We wrote about that bit of trickery here: Texas Education Chainsaw Massacre. On with the Fox story:
“I have a problem with those who say there’s no weaknesses to evolution,” McLeroy told FOX News.
Ah yes, Don McLeroy, the creationist dentist. We continue:
Kathy Miller, president of the watchdog group Texas Freedom Network, has argued that the word weaknesses “has become a code word in the culture wars to attack evolution and promote creationism.”
The final vote on the new standards will come later this month.
“Anything can happen in the final vote,” said Miller. “The board can vote to go back to the old standards with strengths and weaknesses in them. The board can vote to eliminate the amendments that Chairman McLeroy forced into the curriculum standards. Virtually any change can be made.“
It’s a wild, wide-open situation. Moving along:
The significance of the Texas ruling could impact textbooks nationwide. Since Texas is the second largest consumer of textbooks in the U.S., publishers often create a book that meets Texas standards and then sell the same version to school districts across the country.
That depends. Other states might refuse to buy creationist textbooks. We don’t know what would happen. On with the article:
McLeroy said he hopes to see the original language restored in the final vote.
There’s never been any doubt where McLeroy stands. For an insight from his own writing at his personal website, see: Texas Anti-Evolution Debate: Pure Creationism.

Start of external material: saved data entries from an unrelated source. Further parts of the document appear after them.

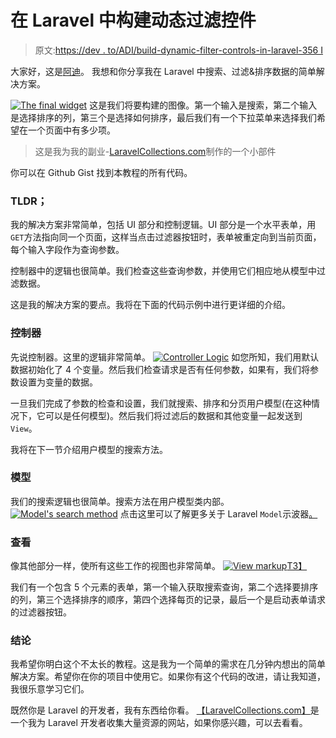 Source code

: # 在 Laravel 中构建动态过滤控件

> 原文:[https://dev . to/ADI/build-dynamic-filter-controls-in-laravel-356 I](https://dev.to/adi/build-dynamic-filter-controls-in-laravel-356i)

大家好，这是[阿迪](https://twitter.com/skadimoolam)。
我想和你分享我在 Laravel 中搜索、过滤&排序数据的简单解决方案。

[![The final widget](../Images/0bc9d2d4f68bf49e1368f4c8d39edc27.png)](https://res.cloudinary.com/practicaldev/image/fetch/s--slnwA3vy--/c_limit%2Cf_auto%2Cfl_progressive%2Cq_auto%2Cw_880/https://i.imgur.com/ihlzgZD.png) 这是我们将要构建的图像。第一个输入是搜索，第二个输入是选择排序的列，第三个是选择如何排序，最后我们有一个下拉菜单来选择我们希望在一个页面中有多少项。

> 这是我为我的副业-[LaravelCollections.com](https://laravelcollections.com/?utm_campaign=laravel-filter-bar-article)制作的一个小部件

你可以在 Github Gist 找到本教程的所有代码。

### TLDR；

我的解决方案非常简单，包括 UI 部分和控制逻辑。UI 部分是一个水平表单，用`GET`方法指向同一个页面，这样当点击过滤器按钮时，表单被重定向到当前页面，每个输入字段作为查询参数。

控制器中的逻辑也很简单。我们检查这些查询参数，并使用它们相应地从模型中过滤数据。

这是我的解决方案的要点。我将在下面的代码示例中进行更详细的介绍。

### [](#the-controller)控制器

先说控制器。这里的逻辑非常简单。
[![Controller Logic](../Images/0f4d2c833607fb514c5af4aa35be28fa.png)](https://res.cloudinary.com/practicaldev/image/fetch/s--e5938v63--/c_limit%2Cf_auto%2Cfl_progressive%2Cq_auto%2Cw_880/https://i.imgur.com/Urx4iY2.png) 
如您所知，我们用默认数据初始化了 4 个变量。然后我们检查请求是否有任何参数，如果有，我们将参数设置为变量的数据。

一旦我们完成了参数的检查和设置，我们就搜索、排序和分页用户模型(在这种情况下，它可以是任何模型)。然后我们将过滤后的数据和其他变量一起发送到`View`。

我将在下一节介绍用户模型的搜索方法。

### [](#the-model)模型

我们的搜索逻辑也很简单。搜索方法在用户模型类内部。
[![Model's search method](../Images/2d647eaba4edd98f4c0280bae8dbd91d.png)](https://res.cloudinary.com/practicaldev/image/fetch/s--YycFiYSL--/c_limit%2Cf_auto%2Cfl_progressive%2Cq_auto%2Cw_880/https://i.imgur.com/g2Y8XiI.png) 
点击这里可以了解更多关于 Laravel `Model`示波器[。](https://laravel.com/docs/5.8/eloquent#query-scopes)

### [](#the-view)查看

像其他部分一样，使所有这些工作的视图也非常简单。
[![View markup](../Images/db781fa0510be5a4dfe15642094a60e8.png)T3】](https://res.cloudinary.com/practicaldev/image/fetch/s--HgqEYRQQ--/c_limit%2Cf_auto%2Cfl_progressive%2Cq_auto%2Cw_880/https://i.imgur.com/YwxTQFb.png)

我们有一个包含 5 个元素的表单，第一个输入获取搜索查询，第二个选择要排序的列，第三个选择排序的顺序，第四个选择每页的记录，最后一个是启动表单请求的过滤器按钮。

### [](#conclusion)结论

我希望你明白这个不太长的教程。这是我为一个简单的需求在几分钟内想出的简单解决方案。希望你在你的项目中使用它。如果你有这个代码的改进，请让我知道，我很乐意学习它们。

既然你是 Laravel 的开发者，我有东西给你看。
[【LaravelCollections.com】](https://laravelcollections.com/?utm_campaign=laravel-filter-bar-article)是一个我为 Laravel 开发者收集大量资源的网站，如果你感兴趣，可以去看看。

And now we come to the end of the Fox article:
“I want to see the United States keep its scientific edge,” he [McLeroy] said. “And I think the way you do that is by being honest with the kids, you teach them the science, you show them the weaknesses and strengths.“
Creationists always say things like that, but everyone knows what they mean. Science is the last thing McLeroy wants taught in Texas schools. The man’s a full-blown theocrat.